■ **EXERCISE BRIEF**: Where the records below have a line with "becomes", that line is to be copied.

Data items:
──────

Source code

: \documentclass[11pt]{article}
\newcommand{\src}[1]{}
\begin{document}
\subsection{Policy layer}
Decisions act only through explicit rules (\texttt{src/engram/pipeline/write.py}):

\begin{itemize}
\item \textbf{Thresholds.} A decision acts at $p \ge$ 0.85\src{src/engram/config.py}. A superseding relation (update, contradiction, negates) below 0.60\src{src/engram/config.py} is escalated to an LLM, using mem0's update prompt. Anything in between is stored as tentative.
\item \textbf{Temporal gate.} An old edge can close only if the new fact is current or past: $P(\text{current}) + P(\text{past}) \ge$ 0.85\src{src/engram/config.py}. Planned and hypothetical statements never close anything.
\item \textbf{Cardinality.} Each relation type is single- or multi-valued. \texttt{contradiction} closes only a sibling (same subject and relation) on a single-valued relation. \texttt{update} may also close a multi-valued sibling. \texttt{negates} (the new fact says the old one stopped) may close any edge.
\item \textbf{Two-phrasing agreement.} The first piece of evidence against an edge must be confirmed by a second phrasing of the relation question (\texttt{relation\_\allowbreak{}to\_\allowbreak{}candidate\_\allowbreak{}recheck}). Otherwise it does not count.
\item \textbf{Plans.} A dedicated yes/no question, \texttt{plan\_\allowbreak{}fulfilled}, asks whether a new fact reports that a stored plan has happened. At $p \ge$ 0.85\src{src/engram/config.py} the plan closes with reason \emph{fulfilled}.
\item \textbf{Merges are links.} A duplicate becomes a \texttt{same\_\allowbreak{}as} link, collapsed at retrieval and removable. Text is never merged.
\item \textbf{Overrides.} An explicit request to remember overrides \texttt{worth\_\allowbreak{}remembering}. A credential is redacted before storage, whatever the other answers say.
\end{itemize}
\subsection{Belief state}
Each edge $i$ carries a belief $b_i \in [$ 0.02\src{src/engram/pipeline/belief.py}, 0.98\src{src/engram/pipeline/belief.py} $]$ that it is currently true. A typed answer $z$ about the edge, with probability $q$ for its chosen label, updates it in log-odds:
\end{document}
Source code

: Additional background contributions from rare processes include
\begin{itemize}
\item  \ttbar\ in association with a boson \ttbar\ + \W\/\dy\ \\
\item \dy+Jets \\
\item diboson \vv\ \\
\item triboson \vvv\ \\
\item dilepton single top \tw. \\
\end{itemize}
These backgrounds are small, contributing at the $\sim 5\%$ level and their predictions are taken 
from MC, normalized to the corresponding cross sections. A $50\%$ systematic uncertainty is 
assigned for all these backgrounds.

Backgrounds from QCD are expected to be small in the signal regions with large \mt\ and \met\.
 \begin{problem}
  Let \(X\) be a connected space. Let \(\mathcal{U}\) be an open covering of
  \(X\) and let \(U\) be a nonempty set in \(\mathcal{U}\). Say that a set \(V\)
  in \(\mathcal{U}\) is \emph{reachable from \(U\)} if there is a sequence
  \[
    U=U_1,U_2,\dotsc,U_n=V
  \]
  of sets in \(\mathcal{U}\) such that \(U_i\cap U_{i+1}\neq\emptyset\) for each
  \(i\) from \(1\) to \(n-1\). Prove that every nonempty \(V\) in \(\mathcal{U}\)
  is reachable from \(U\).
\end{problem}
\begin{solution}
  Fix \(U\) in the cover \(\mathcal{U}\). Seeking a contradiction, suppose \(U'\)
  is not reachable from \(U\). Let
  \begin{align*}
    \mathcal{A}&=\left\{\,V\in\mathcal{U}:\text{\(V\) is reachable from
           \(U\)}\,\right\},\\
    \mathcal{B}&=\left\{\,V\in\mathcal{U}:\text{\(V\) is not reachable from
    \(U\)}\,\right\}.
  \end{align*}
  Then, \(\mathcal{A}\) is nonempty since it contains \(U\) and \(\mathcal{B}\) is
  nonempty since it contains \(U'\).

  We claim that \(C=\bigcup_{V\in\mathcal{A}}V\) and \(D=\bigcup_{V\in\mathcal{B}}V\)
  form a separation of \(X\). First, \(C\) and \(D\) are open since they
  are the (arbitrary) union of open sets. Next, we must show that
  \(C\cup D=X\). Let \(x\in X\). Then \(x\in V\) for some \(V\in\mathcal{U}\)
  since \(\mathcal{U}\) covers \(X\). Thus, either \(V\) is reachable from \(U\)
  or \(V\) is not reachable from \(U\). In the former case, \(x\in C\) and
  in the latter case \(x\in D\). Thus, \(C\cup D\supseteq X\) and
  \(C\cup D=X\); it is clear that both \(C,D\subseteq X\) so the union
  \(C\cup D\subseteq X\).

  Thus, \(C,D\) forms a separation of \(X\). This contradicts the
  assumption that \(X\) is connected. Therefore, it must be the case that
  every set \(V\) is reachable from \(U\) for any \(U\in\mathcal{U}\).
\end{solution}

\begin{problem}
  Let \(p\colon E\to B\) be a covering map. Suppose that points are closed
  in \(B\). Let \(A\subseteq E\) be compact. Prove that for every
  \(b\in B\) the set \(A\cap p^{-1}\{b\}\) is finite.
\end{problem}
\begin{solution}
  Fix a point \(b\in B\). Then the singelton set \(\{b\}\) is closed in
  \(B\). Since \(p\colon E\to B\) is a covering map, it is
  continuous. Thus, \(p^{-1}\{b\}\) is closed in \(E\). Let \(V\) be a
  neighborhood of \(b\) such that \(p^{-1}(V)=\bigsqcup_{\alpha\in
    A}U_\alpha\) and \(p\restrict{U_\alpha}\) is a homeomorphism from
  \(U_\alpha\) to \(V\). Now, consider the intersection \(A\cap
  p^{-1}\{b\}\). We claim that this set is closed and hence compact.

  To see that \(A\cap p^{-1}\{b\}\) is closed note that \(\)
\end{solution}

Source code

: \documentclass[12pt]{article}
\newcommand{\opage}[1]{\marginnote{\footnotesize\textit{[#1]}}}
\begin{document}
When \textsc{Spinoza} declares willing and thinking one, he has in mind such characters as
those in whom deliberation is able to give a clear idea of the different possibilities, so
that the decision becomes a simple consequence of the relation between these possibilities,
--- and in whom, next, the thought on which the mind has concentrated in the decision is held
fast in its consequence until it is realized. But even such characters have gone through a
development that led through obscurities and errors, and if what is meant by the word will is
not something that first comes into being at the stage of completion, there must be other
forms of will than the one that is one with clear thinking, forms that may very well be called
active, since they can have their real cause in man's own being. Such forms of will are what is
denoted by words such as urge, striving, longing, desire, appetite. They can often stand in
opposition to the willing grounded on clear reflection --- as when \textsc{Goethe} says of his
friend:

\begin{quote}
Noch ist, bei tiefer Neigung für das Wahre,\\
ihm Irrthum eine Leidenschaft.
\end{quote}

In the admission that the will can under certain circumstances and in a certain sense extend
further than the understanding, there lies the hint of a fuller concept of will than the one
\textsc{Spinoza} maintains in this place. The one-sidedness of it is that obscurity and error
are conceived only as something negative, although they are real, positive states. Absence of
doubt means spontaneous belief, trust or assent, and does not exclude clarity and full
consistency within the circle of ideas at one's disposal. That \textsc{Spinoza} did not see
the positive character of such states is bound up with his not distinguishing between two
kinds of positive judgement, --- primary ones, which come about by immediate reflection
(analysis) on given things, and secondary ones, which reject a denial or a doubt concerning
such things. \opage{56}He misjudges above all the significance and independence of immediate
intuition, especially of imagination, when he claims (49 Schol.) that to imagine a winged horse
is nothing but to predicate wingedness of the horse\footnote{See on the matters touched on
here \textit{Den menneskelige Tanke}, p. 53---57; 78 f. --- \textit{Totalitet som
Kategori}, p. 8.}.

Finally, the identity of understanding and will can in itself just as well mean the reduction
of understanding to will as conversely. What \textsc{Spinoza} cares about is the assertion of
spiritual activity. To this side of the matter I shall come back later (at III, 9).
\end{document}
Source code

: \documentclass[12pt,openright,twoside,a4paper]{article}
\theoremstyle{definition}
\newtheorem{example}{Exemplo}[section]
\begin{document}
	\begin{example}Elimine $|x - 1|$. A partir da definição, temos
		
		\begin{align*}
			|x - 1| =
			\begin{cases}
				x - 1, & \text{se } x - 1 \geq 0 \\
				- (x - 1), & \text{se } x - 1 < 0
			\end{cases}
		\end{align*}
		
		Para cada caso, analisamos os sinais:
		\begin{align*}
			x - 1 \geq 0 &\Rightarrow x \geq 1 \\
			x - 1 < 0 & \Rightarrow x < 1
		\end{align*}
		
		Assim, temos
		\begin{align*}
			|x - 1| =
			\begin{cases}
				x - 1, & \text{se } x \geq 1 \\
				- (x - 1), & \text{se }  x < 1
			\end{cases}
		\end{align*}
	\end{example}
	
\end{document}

──────

■ **PROBLEM SOLUTION**:
\item \textbf{Merges are links.} A duplicate becomes a \texttt{same\_\allowbreak{}as} link, collapsed at retrieval and removable. Text is never merged.
that the decision becomes a simple consequence of the relation between these possibilities,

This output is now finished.